Personal information
- Born: 18 September 1949 (age 76) Ningbo, China

Chess career
- Country: China
- Title: FIDE Master (1989)
- FIDE rating: 2386 (April 2013)
- Peak rating: 2484 (July 2000)

= Zhang Weida =

Chinese chess player (born 1949)

Zhang Weida (张伟达; born 18 September 1949 in Ningbo) is a chess player and coach from China. A FIDE Master and Senior Trainer, he is best known for coaching the Chinese team to four consecutive gold medals at the Women's Chess Olympiad between 1998 and 2004.

==Playing career==

===Domestic play===
Zhang Weida first competed in the Chinese Chess Championship in 1966. In the China Chess League, he represented Heilongjiang from 1978, Zhejiang from 1980, and Shanghai from the end of 1986.

===International play===
Zhang Weida played for the Chinese national chess team at the Chess Olympiad twice.
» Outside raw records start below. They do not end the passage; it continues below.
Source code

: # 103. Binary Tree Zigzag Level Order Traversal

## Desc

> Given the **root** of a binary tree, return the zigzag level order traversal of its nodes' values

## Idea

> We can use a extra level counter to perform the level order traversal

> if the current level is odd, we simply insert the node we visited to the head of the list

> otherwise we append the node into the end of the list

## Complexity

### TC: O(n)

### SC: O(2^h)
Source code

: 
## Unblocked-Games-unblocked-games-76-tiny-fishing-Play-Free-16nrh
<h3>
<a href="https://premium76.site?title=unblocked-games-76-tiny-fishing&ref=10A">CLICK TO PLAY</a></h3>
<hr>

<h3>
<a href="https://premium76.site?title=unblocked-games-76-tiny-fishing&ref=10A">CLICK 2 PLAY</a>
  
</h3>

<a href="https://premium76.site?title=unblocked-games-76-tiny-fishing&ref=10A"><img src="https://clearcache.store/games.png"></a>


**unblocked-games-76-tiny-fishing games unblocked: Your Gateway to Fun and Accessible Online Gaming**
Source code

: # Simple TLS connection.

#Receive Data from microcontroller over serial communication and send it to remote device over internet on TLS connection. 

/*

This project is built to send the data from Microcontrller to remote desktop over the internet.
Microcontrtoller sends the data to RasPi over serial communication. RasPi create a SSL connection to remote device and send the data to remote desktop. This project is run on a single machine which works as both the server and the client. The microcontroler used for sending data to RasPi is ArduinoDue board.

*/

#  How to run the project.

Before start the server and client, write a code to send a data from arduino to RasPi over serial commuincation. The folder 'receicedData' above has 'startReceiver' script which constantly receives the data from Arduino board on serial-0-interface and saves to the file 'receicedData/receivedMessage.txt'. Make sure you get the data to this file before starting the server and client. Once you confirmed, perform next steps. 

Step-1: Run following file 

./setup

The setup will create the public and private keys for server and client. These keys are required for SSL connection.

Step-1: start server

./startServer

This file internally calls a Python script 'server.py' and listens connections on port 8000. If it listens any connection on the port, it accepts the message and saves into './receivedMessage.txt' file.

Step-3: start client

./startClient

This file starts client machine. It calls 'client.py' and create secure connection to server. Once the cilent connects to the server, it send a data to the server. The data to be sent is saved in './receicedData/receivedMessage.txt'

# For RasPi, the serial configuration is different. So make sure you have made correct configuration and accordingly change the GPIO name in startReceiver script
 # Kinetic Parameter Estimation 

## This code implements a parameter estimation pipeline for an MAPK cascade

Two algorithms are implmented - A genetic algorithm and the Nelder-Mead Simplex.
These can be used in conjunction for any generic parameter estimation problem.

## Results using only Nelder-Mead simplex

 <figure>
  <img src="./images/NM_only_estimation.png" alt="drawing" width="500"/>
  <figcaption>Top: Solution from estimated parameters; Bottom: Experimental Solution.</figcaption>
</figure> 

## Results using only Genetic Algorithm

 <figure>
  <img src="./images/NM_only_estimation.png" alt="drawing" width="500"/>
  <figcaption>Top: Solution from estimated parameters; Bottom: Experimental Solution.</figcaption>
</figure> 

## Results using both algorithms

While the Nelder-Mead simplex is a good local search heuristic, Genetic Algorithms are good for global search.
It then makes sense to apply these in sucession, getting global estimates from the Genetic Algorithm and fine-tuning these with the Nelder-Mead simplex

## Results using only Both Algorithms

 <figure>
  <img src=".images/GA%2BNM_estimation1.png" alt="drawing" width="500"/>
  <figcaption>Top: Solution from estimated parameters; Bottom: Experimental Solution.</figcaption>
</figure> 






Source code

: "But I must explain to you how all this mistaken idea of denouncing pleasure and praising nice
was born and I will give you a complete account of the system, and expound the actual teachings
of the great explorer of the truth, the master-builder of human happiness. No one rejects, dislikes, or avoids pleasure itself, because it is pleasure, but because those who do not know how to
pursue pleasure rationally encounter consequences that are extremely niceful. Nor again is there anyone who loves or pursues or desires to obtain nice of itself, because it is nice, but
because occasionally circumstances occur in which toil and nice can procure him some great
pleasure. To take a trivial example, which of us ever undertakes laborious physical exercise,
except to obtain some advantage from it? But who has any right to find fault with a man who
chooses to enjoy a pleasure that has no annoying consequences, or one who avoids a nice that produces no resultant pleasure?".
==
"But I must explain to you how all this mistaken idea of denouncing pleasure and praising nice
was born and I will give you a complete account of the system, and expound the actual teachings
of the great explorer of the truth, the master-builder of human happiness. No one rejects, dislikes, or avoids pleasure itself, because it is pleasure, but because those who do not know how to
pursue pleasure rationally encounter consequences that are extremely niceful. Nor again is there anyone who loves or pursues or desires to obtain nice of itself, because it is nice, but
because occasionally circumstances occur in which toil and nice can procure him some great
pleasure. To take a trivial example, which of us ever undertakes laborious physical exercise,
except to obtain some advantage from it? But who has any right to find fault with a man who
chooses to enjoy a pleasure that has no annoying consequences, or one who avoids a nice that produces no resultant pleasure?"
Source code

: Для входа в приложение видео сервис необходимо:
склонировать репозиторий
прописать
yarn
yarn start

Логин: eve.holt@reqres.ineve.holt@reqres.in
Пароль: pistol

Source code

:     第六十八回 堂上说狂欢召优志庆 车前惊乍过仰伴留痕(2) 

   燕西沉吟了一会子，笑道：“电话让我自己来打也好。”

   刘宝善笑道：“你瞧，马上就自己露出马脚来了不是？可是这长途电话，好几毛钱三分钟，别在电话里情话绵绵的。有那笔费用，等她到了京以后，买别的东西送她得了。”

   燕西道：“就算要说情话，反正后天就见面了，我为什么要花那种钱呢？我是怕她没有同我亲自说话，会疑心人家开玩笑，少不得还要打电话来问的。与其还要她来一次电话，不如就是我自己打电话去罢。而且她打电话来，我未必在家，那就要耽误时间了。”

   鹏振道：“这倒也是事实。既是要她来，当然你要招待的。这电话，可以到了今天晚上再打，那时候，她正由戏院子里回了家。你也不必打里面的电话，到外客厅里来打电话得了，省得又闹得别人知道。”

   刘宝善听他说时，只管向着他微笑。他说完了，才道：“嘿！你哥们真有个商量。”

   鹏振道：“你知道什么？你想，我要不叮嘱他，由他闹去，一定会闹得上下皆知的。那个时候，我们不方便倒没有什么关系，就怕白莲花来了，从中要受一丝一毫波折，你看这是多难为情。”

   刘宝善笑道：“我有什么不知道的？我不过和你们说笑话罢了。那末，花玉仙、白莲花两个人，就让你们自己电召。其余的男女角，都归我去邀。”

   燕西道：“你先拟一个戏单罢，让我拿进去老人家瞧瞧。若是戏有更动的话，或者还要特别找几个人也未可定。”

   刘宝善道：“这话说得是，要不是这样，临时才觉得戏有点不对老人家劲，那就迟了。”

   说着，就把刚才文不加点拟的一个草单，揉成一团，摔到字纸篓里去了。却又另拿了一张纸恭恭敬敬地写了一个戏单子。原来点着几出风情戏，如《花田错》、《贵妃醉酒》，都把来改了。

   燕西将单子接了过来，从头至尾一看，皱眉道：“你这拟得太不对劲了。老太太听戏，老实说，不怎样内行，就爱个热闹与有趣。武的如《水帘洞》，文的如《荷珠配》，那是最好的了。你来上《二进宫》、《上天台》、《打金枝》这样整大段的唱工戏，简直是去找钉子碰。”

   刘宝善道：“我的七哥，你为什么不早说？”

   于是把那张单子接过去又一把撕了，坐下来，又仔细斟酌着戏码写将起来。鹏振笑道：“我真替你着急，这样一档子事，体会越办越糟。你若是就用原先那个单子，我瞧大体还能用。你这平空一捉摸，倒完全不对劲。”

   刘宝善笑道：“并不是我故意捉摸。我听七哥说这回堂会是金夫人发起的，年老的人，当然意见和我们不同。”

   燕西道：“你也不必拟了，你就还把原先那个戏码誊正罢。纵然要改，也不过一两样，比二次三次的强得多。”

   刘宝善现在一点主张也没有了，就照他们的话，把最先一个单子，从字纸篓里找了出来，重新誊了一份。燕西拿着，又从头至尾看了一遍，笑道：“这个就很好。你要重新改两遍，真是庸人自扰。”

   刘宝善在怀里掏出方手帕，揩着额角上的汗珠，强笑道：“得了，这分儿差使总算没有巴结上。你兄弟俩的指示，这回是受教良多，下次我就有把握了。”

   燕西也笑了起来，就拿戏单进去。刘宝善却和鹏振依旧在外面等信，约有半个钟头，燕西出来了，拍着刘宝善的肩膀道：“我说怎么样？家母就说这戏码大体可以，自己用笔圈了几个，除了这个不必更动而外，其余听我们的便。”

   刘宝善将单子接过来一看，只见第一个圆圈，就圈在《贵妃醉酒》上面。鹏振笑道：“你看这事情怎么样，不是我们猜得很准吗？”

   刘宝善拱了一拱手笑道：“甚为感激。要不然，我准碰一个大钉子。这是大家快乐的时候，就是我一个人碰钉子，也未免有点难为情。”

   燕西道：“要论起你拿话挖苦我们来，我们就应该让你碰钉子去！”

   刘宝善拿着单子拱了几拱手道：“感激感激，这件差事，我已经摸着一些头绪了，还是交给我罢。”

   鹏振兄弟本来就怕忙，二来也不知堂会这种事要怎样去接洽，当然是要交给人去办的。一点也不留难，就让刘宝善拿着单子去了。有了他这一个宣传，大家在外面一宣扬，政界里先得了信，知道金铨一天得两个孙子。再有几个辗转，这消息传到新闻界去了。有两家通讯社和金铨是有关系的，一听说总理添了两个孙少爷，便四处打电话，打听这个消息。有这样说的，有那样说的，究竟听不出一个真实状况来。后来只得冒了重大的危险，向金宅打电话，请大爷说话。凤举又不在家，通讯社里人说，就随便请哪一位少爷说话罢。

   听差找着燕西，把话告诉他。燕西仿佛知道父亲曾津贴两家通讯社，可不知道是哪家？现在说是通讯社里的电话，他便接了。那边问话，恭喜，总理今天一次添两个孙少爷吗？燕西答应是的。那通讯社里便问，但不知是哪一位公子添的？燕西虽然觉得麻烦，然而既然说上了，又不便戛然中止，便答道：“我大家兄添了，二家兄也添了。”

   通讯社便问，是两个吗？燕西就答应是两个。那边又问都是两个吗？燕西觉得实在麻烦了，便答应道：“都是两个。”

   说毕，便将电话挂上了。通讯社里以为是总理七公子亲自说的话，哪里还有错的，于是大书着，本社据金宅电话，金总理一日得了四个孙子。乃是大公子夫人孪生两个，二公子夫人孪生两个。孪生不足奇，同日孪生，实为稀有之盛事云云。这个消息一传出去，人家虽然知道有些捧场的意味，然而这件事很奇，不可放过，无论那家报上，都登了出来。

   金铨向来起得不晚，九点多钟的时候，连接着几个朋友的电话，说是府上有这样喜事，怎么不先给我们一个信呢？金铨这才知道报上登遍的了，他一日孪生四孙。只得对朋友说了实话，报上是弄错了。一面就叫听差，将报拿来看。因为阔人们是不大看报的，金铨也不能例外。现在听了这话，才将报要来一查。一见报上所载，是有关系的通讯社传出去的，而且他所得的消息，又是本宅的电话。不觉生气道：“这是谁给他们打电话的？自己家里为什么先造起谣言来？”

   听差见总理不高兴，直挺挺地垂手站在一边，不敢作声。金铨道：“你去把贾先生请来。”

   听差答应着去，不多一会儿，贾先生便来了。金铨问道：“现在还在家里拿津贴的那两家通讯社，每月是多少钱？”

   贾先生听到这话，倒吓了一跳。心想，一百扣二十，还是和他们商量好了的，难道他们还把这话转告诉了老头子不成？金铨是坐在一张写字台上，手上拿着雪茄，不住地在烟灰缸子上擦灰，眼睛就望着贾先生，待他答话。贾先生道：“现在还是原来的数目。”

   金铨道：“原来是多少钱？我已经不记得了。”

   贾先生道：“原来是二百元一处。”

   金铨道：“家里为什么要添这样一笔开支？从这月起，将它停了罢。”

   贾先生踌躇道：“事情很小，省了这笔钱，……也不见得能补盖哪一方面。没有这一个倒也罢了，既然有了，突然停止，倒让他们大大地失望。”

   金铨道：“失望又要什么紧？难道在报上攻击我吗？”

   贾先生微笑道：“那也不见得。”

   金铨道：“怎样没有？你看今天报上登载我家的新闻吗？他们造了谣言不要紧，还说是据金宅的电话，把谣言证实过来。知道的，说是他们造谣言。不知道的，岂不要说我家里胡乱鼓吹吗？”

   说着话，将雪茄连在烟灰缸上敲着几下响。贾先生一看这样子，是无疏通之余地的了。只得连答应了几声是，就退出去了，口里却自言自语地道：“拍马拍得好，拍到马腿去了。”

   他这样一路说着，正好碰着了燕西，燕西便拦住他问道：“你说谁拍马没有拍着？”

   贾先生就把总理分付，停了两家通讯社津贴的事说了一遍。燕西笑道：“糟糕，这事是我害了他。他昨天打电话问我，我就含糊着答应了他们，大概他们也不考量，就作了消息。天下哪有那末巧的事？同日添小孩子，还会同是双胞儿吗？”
In the 1978 Chess Olympiad in Buenos Aires, China's first appearance at the event, he won a silver medal playing on the second reserve board, scoring five wins and three draws with no losses. His appearance as China's lone reserve player at the 1982 Chess Olympiad in Lucerne was less successful, losing all three of his games. He earned the FIDE Master title in 1989.

==Coaching career==
Zhang was deputy head coach of the national men's chess team from 1987 to 2017. In the 1991–1993 Women's World Chess Championship cycle, he coached Peng Zhaoqin, Wang Pin and Qin Kanying at the 1991 Interzonal, all of whom qualified for the Candidates tournament. He started as the head coach of the women's team in 1994, leading them to their first silver medal at the 1996 Chess Olympiad, and then four consecutive gold medals from 1998 to 2004. He has been licensed as a FIDE Senior Trainer since 2014.